---------- ENTRIES SUPPLIED

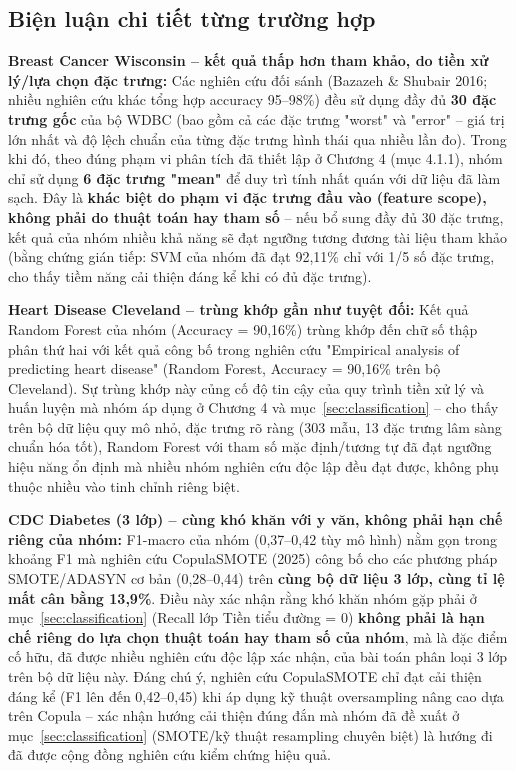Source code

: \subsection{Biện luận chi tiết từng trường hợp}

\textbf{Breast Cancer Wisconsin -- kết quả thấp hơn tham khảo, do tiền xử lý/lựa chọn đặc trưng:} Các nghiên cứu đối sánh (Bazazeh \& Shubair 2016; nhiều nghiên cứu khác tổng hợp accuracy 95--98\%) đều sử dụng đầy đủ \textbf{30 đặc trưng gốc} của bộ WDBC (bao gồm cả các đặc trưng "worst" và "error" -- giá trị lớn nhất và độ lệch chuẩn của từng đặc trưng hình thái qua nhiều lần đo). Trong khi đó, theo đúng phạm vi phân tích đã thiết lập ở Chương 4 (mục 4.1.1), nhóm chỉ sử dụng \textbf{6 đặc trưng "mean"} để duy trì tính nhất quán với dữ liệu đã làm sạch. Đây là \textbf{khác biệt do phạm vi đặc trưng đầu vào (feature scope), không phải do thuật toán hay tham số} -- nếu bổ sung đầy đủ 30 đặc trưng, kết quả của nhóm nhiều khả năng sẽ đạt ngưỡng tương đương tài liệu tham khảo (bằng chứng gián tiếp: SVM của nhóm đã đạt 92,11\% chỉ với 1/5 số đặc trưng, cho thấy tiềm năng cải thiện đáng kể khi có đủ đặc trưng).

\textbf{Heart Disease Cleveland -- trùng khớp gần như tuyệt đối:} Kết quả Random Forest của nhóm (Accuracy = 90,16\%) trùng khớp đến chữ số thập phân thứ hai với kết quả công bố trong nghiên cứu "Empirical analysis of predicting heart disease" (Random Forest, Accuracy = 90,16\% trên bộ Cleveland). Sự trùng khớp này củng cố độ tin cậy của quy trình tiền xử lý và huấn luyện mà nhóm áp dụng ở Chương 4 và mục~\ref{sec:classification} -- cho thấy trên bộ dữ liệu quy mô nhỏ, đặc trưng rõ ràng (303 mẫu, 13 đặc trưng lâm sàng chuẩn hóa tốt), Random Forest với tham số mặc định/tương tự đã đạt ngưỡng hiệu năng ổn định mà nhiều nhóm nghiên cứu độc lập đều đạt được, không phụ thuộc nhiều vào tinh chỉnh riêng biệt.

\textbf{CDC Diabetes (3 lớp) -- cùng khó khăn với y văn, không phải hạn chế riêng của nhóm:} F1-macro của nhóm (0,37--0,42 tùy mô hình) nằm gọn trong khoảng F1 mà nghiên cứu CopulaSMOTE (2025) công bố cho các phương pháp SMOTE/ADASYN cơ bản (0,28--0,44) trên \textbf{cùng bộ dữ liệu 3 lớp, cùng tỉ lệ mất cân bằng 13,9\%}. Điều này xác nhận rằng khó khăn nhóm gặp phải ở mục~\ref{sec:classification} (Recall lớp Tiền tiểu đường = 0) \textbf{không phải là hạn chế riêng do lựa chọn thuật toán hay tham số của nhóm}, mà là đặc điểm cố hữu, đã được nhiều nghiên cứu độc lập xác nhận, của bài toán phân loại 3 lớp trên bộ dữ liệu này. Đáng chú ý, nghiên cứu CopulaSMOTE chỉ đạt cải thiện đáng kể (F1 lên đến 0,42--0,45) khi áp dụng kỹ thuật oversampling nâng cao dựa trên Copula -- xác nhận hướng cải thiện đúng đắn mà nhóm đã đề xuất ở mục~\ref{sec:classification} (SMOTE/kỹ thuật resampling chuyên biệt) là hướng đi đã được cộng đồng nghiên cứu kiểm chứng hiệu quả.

--------------------
---------- ENTRIES SUPPLIED

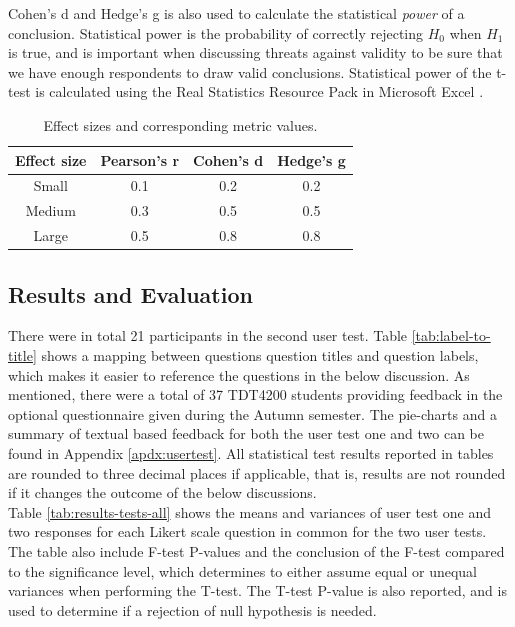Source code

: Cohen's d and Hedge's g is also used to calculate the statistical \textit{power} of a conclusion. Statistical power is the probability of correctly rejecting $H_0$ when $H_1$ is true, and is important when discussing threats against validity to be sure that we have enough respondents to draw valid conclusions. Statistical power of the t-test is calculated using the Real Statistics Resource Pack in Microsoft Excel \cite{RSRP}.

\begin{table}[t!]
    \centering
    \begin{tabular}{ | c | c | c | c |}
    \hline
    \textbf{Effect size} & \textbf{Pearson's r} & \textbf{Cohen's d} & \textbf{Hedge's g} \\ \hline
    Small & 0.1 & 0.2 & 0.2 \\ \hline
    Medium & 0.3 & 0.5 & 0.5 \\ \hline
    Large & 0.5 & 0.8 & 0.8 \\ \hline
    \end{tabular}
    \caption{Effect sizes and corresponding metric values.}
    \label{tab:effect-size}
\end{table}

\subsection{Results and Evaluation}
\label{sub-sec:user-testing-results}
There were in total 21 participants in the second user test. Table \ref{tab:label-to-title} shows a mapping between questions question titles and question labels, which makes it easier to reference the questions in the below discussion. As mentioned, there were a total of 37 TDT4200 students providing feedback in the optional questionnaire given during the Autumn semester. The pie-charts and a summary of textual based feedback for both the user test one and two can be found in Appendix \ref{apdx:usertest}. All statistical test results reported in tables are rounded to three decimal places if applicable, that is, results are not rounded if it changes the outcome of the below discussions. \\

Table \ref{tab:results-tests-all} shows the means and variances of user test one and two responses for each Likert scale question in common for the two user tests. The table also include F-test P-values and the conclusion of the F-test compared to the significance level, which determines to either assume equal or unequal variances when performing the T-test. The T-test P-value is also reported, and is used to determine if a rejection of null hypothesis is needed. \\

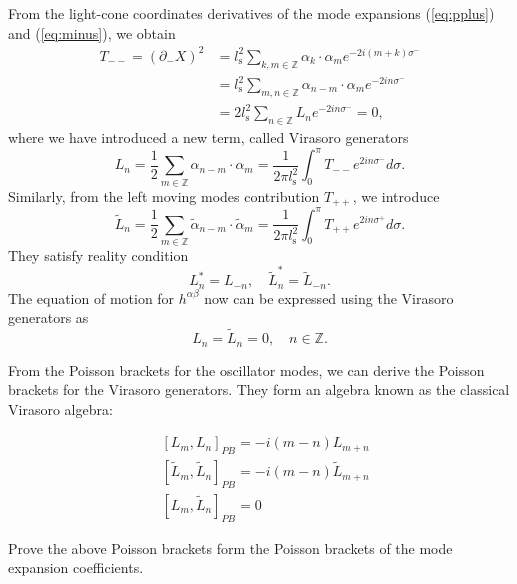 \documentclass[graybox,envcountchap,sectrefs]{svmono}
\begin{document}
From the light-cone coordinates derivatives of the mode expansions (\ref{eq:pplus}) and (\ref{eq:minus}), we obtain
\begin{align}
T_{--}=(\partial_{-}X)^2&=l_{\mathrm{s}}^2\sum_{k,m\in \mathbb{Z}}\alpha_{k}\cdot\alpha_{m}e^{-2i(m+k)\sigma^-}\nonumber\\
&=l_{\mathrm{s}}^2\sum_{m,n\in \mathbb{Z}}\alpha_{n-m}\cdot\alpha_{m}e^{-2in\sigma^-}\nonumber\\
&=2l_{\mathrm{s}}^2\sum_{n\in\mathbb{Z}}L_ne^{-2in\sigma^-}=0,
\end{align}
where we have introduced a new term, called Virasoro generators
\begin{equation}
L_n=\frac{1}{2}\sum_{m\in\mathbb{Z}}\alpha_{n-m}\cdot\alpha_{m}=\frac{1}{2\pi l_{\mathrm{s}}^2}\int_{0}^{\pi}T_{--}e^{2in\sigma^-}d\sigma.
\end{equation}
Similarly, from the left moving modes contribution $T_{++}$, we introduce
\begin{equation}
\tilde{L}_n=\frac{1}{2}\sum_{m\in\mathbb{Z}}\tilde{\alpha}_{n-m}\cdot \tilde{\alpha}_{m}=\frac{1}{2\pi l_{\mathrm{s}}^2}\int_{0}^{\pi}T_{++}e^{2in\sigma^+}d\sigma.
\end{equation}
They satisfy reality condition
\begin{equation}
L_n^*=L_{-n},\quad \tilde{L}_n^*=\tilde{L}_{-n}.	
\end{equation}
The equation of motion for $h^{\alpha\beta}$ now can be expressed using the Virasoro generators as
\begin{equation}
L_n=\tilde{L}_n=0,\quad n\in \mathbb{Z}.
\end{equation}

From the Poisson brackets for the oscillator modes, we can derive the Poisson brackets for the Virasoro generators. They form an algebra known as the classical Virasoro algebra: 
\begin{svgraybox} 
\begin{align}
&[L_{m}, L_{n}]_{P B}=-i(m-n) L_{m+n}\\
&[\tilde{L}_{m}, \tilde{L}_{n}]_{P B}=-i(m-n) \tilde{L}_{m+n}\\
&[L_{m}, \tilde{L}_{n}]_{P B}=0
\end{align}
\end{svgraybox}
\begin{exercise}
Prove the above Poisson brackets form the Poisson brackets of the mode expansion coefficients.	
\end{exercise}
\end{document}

--------------------
---------- ENTRIES SUPPLIED

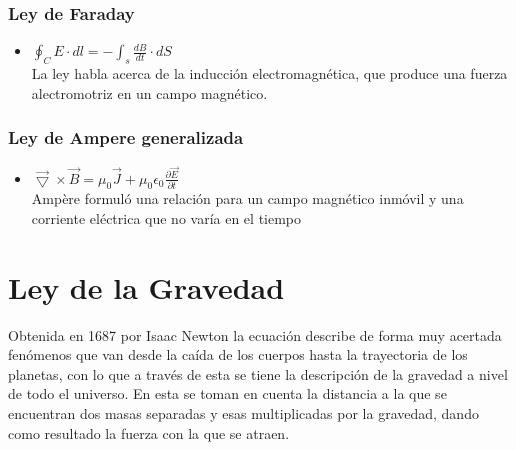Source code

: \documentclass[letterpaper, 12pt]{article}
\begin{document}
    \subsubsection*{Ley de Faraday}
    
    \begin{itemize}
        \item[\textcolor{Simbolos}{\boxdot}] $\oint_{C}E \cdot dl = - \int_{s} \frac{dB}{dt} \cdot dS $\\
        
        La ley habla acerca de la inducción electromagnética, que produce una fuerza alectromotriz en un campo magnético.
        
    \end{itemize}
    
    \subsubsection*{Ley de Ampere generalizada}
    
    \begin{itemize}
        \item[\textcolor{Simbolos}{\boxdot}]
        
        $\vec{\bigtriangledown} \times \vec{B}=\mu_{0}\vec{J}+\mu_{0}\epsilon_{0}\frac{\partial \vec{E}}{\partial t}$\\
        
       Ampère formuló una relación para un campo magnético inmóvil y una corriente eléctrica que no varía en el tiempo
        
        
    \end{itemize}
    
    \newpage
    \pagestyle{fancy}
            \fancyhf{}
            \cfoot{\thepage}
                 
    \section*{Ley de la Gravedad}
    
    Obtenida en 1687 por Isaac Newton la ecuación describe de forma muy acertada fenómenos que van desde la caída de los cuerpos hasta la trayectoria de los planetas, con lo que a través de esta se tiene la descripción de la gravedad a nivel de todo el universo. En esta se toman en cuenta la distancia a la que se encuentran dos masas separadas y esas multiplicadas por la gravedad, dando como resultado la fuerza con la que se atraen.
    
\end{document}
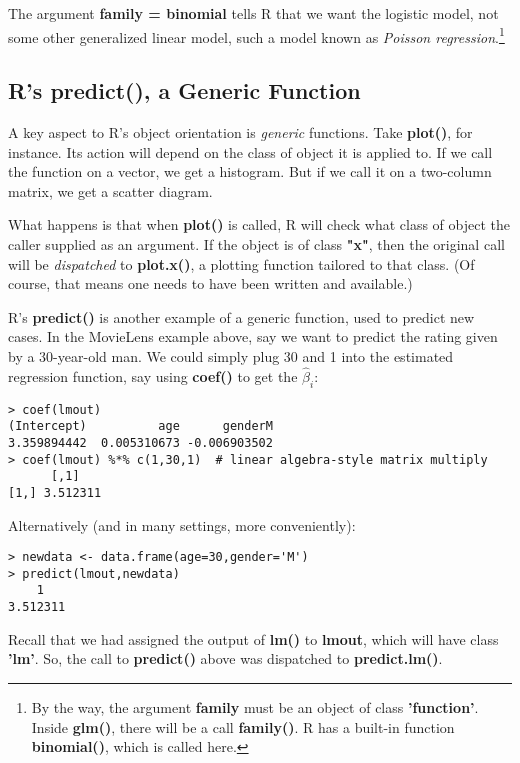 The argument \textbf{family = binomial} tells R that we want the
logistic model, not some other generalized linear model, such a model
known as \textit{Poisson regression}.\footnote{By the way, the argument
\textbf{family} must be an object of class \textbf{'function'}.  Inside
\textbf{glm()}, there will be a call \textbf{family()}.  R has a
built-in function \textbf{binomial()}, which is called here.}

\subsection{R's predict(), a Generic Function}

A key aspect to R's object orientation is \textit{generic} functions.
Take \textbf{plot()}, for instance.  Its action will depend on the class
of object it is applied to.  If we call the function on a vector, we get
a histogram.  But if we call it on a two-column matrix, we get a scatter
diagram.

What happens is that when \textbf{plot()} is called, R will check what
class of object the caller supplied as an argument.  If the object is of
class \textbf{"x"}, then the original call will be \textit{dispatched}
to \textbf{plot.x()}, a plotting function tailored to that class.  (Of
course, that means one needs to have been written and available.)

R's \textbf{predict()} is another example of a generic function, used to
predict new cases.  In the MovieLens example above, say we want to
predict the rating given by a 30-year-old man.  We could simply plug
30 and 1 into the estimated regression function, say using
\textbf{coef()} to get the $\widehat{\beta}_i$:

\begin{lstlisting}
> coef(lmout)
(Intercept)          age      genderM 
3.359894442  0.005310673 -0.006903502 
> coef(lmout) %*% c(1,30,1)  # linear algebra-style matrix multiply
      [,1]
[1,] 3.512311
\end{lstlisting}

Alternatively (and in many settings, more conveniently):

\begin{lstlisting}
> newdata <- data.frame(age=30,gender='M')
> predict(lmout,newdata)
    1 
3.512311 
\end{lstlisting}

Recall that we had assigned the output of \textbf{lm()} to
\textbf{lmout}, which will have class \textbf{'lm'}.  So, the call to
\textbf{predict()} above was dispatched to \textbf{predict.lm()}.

--------------------

EXERCISE DESCRIPTION: Could you write out, exactly as they stand, only the lines above that begin at the line with "logistic model, not" and stop after the line with "there will be"?

TASK RESPONSE:
logistic model, not some other generalized linear model, such a model
known as \textit{Poisson regression}.\footnote{By the way, the argument
\textbf{family} must be an object of class \textbf{'function'}.  Inside
\textbf{glm()}, there will be a call \textbf{family()}.  R has a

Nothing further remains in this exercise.